## Exercise description
Using the data below, gather each line that includes the word "qquad".

## Records from a data collection
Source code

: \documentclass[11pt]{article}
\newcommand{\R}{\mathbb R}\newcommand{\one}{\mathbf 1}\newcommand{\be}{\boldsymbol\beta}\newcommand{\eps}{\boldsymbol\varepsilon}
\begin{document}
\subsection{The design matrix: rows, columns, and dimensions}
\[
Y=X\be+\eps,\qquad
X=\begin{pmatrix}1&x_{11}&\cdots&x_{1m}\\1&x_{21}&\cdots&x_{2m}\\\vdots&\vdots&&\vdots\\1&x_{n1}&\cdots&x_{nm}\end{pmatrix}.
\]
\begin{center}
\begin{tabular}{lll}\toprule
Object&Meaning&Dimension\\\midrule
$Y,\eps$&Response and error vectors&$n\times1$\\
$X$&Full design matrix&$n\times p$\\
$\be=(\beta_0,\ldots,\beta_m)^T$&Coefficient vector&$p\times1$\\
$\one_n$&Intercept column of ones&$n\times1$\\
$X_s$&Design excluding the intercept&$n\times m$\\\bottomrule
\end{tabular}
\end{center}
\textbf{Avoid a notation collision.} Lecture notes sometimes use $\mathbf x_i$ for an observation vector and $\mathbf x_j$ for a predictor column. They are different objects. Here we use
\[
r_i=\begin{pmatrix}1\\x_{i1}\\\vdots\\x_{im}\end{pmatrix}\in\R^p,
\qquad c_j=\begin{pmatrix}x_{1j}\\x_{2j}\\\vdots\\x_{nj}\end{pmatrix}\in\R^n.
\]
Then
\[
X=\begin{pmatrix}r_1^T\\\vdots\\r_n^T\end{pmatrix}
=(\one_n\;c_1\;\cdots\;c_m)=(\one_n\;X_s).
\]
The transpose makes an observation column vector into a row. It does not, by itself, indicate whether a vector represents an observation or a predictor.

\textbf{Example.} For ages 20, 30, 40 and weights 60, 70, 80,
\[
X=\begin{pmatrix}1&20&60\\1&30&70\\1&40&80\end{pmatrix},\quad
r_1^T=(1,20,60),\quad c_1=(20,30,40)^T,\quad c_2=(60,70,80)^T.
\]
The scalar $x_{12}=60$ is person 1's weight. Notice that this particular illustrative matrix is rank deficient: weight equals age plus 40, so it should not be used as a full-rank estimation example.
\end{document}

## Your solution
Y=X\be+\eps,\qquad
\qquad c_j=\begin{pmatrix}x_{1j}\\x_{2j}\\\vdots\\x_{nj}\end{pmatrix}\in\R^n.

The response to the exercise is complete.